Api Keys-Specific Remediation in Gorilla Mux — concrete code fixes

To mitigate cache poisoning when using API keys with Gorilla Mux, ensure that API key values are excluded from cache keys and that responses are not cached in a way that ties them to a specific key. Below are concrete patterns and code examples for safe handling.
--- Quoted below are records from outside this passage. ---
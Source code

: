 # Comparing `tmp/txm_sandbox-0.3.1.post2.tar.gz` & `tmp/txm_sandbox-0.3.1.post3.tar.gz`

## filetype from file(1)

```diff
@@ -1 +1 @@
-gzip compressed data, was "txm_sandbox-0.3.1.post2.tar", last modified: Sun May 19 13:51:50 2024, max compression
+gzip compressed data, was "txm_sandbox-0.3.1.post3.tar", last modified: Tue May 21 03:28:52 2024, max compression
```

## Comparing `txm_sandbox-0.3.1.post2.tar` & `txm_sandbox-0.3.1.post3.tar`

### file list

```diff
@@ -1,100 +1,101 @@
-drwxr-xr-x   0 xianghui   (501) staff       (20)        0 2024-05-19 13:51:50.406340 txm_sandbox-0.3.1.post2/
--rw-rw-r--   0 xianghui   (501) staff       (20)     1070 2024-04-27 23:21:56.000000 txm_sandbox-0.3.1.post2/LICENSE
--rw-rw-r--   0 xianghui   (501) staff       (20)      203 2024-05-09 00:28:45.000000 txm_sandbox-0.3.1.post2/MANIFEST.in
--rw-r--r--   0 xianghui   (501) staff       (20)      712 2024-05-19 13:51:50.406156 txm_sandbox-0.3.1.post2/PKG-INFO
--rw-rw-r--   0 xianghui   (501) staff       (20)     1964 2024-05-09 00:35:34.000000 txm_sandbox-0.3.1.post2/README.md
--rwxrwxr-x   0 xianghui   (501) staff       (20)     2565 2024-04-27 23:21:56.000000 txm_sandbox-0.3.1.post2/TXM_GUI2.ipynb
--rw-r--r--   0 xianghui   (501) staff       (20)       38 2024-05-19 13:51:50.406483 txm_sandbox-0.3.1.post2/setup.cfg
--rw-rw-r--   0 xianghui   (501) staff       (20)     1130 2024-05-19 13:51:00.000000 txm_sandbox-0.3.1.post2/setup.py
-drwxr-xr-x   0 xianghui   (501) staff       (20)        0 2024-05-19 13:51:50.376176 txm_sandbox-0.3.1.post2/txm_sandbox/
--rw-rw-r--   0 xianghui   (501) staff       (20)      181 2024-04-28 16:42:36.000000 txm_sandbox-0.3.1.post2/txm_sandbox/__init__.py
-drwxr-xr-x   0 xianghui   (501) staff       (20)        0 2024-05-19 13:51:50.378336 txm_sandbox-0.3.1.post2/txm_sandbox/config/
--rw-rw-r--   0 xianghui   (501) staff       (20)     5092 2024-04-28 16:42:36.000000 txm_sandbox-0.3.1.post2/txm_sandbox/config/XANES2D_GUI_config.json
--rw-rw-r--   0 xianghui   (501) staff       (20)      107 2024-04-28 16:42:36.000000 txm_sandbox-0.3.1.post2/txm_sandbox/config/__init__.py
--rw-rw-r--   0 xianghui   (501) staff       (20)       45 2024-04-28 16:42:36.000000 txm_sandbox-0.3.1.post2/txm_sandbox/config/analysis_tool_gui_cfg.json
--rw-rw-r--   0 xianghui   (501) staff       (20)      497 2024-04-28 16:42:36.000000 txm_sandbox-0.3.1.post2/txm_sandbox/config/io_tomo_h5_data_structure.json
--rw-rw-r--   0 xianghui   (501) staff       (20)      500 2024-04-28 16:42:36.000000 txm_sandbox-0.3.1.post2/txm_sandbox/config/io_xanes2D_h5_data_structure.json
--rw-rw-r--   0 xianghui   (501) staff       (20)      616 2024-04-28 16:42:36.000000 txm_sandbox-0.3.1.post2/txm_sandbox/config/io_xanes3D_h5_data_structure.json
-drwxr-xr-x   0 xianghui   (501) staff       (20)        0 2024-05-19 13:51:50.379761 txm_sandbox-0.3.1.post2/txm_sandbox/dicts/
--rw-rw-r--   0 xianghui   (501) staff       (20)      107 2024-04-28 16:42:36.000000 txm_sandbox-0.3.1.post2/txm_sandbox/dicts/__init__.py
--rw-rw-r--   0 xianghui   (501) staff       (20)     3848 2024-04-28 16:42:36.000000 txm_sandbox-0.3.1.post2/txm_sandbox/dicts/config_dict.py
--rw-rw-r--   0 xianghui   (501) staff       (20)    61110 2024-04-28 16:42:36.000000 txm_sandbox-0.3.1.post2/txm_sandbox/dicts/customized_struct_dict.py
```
  • Strip API key headers before caching at the reverse proxy or application middleware layer. In Gorilla Mux, use a middleware that removes or masks the header before the request proceeds to cache-sensitive logic:
func apiKeyMiddleware(next http.Handler) http.Handler {
    return http.HandlerFunc(func(w http.ResponseWriter, r *http.Request) {
        // Remove or replace the header before caching or logging
        r.Header.Del("X-API-Key")
        next.ServeHTTP(w, r)
    })
}

  • Configure caching rules to ignore query parameters that contain API keys. If you use a caching layer in front of Gorilla Mux, define normalization rules that exclude api_key, key, or similar parameters:
cacheKey := strings.Split(r.URL.Path, "?")[0] // ignore query string for cache key
if r.URL.RawQuery != "" {
    // Optionally log but do not incorporate into cache key
}

  • Scope responses by tenant without exposing keys in cached content. Use subdomain or path-based routing that does not rely on query parameters for tenant identification:
r := mux.NewRouter()
// Use subdomain-based routing instead of query key
r.Host("{tenant}.api.example.com")
r.HandleFunc("/v1/resource", handler).Methods("GET")
http.ListenAndServe(":8080", r)

  • Apply strict caching headers for key-sensitive endpoints to prevent storage by shared caches:
w.Header().Set("Cache-Control", "no-store, no-cache, must-revalidate, private")
w.Header().Set("Pragma", "no-cache")

  • Validate and normalize incoming API keys without incorporating them into cache decisions. Ensure that key validation logic does not affect route matching or caching behavior:
func validateKey(next http.Handler) http.Handler {
    return http.HandlerFunc(func(w http.ResponseWriter, r *http.Request) {
        key := r.Header.Get("X-API-Key")
        if !isValidKey(key) {
            http.Error(w, "Unauthorized", http.StatusUnauthorized)
            return
        }
        // Proceed without using key for routing or caching decisions
        next.ServeHTTP(w, r)
    })
}

By decoupling API key usage from cache identity and ensuring that sensitive identifiers are excluded from cached representations, you reduce the risk of cache poisoning while preserving secure, tenant-aware routing in Gorilla Mux.

Frequently Asked Questions

Can API keys be safely included in cache keys if encrypted?
No. Including API keys in cache keys, even if encrypted, increases the exposure surface and can enable inference or replay. Exclude keys from cache normalization entirely.
How does middleBrick relate to cache poisoning detection for Gorilla Mux APIs?
middleBrick scans unauthenticated endpoints and can surface misconfigurations where API keys influence routing or caching. Use the CLI (middlebrick scan ) or GitHub Action to detect risky patterns; findings include guidance but do not auto-fix.